§ **MATERIAL PROVIDED**
::::::
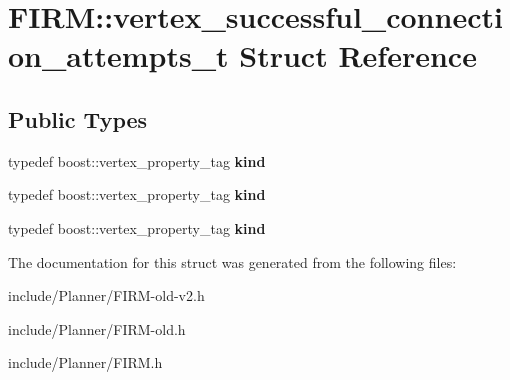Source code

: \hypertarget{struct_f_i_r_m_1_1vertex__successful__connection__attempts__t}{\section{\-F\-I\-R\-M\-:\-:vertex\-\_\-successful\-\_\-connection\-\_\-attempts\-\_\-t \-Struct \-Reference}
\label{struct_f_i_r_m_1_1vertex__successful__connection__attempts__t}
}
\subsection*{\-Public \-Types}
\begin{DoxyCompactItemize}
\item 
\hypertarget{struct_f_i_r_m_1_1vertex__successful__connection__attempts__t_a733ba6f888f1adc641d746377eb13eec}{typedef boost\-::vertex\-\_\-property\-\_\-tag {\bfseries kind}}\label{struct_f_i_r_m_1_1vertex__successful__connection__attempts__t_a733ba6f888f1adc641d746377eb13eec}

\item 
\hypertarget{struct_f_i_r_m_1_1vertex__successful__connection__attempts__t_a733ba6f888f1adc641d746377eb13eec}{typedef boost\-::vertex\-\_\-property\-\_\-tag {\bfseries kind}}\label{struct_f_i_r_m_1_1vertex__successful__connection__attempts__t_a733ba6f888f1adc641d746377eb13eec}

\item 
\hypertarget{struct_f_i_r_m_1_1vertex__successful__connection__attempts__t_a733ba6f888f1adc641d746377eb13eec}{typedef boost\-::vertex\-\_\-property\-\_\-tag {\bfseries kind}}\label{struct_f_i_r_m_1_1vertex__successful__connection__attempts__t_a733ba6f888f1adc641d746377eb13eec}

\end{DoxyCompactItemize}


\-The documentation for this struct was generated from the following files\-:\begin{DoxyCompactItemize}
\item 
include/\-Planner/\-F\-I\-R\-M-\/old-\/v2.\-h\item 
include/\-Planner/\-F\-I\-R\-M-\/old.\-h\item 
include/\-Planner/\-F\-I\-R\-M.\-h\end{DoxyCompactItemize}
::::::
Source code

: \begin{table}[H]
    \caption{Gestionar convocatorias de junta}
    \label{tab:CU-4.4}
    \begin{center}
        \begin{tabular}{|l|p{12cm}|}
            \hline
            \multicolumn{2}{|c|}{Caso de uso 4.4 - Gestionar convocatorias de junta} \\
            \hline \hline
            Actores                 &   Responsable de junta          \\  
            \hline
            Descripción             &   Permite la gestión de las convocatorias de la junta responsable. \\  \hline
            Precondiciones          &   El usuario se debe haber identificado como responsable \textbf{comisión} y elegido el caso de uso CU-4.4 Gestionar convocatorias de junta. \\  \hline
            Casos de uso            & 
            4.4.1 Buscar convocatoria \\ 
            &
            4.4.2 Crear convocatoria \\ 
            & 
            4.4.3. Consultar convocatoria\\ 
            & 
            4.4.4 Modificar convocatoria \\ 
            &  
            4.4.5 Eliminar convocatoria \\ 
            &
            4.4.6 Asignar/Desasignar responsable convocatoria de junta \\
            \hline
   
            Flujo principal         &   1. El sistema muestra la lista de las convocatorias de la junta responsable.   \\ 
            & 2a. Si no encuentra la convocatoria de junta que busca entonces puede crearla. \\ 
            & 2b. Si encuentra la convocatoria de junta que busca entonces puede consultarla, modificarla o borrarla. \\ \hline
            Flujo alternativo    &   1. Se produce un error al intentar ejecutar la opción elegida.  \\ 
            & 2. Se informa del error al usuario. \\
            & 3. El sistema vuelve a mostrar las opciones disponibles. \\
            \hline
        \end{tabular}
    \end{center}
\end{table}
::::::
§ **INSTRUCTIONS TO FOLLOW**
Nothing but lines that contain "Flujo" should appear in the answer. Copy each from the records.

§ **ANSWER BELOW**
            Flujo principal         &   1. El sistema muestra la lista de las convocatorias de la junta responsable.   \\ 
            Flujo alternativo    &   1. Se produce un error al intentar ejecutar la opción elegida.  \\ 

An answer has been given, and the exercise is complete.